Dataset entries section start

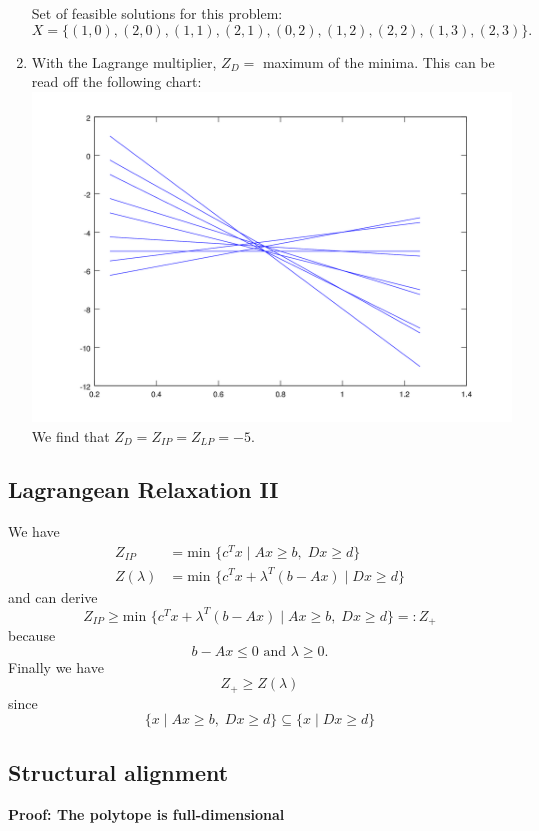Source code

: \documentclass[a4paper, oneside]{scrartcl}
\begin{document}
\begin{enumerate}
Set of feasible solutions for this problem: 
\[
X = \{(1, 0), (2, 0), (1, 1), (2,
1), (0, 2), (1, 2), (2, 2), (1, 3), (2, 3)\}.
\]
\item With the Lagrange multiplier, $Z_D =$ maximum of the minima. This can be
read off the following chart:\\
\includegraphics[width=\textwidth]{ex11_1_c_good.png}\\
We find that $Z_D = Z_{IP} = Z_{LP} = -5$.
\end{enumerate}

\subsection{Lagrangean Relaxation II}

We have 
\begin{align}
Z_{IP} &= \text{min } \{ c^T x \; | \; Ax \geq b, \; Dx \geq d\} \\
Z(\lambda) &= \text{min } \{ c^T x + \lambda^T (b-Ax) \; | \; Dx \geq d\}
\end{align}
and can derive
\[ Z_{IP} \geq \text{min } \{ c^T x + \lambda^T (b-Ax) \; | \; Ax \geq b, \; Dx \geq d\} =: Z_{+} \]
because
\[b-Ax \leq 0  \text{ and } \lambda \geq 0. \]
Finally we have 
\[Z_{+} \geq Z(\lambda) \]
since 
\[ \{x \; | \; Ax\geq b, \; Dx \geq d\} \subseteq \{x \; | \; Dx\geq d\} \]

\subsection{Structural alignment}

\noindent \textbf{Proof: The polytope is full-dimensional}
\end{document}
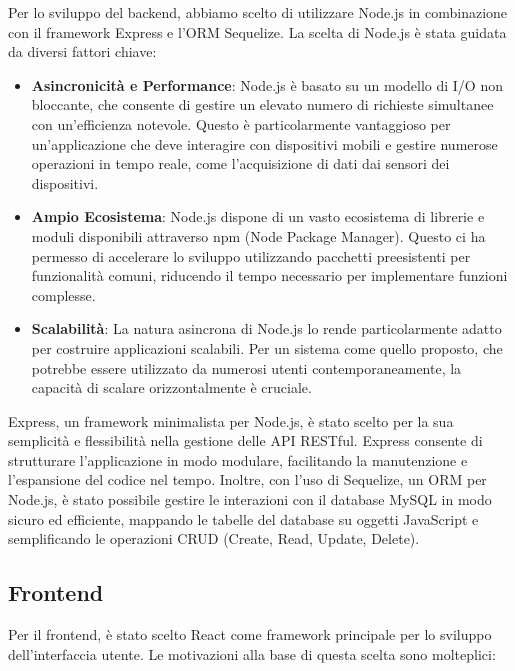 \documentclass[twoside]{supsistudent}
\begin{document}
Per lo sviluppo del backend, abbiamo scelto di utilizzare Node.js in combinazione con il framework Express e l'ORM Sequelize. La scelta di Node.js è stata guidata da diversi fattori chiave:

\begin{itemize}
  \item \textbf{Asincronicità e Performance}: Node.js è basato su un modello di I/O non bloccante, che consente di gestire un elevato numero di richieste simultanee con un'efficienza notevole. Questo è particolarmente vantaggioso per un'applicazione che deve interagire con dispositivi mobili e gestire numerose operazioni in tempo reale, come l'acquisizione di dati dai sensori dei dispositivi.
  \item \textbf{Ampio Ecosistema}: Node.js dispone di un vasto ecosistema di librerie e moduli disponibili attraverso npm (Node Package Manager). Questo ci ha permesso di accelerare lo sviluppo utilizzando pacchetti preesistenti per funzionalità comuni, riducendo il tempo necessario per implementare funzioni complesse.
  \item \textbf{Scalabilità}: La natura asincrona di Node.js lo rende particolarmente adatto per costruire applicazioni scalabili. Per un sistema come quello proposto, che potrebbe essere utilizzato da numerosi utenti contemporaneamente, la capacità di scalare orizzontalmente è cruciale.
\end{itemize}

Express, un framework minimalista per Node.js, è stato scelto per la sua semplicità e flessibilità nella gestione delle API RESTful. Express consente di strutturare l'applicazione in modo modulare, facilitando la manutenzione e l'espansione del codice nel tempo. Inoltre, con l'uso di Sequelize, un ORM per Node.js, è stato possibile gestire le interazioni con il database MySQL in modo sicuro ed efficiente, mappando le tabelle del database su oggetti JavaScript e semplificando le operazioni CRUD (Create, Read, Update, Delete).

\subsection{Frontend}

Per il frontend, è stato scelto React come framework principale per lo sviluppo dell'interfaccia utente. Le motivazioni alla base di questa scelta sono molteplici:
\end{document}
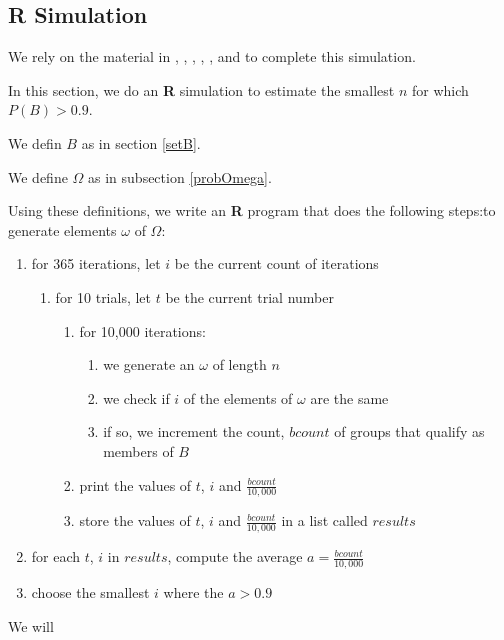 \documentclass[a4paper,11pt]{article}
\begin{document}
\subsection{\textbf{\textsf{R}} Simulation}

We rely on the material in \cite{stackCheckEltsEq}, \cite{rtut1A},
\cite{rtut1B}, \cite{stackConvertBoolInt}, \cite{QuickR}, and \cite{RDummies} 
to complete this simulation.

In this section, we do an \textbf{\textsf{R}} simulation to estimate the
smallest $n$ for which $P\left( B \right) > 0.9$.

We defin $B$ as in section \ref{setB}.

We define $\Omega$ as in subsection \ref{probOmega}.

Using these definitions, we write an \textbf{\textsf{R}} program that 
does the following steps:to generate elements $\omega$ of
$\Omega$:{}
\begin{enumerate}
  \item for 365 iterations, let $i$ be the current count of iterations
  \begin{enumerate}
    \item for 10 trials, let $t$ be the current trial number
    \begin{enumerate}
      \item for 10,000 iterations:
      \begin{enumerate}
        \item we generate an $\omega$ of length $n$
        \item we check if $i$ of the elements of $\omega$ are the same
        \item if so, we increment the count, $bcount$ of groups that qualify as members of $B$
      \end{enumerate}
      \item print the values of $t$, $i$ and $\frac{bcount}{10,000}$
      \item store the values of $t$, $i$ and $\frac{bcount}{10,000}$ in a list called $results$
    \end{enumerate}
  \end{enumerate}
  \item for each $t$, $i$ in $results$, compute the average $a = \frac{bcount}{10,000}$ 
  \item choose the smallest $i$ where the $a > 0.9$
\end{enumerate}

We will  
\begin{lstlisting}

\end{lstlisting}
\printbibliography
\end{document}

Dataset entries section end
Dataset entries section start

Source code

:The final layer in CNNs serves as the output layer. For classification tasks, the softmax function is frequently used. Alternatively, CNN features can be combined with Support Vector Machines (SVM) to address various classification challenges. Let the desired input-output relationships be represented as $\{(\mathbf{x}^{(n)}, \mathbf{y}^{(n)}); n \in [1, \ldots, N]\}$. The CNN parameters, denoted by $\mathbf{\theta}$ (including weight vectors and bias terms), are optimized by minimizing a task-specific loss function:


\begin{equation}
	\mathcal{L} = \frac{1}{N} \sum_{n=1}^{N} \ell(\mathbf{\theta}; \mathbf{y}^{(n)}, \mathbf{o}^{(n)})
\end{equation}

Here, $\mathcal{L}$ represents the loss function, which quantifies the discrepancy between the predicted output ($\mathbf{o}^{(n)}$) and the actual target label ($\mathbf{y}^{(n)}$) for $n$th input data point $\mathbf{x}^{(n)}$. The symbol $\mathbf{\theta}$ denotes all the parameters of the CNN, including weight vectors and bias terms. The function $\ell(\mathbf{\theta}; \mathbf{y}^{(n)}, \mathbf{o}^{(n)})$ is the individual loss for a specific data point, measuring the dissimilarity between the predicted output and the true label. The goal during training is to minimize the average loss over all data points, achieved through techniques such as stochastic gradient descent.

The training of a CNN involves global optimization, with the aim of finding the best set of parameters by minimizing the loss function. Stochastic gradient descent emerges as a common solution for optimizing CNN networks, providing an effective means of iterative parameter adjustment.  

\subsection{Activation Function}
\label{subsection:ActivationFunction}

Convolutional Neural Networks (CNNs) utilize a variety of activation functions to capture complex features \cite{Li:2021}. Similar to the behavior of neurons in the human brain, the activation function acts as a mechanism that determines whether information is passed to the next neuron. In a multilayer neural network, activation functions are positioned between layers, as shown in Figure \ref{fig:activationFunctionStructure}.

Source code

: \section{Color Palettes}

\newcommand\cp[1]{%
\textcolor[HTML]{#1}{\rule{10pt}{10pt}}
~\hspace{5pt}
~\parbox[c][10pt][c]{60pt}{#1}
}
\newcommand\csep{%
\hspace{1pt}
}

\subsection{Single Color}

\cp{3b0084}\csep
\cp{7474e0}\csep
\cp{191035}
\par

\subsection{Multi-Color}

Dataset entries section end
Dataset entries section start

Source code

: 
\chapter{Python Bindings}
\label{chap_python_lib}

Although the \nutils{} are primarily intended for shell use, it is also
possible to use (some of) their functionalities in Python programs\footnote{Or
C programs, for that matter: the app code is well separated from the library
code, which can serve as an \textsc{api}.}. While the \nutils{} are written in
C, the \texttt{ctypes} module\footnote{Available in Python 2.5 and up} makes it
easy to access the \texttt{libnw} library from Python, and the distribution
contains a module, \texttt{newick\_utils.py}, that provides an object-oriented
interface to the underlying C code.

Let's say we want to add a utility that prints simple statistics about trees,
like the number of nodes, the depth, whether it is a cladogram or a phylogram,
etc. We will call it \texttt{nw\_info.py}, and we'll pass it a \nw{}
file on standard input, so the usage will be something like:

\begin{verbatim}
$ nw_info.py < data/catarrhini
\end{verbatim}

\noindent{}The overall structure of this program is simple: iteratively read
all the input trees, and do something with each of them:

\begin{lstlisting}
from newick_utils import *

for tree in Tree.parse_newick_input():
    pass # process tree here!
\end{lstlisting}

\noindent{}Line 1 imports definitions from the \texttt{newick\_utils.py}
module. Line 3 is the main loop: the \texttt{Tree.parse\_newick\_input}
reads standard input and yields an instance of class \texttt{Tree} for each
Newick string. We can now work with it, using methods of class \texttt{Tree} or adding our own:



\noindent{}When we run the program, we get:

Dataset entries section end

Requirement
Going through the listing above, tally the lines that contain the word "textbf" and state the total alone.

Task output
7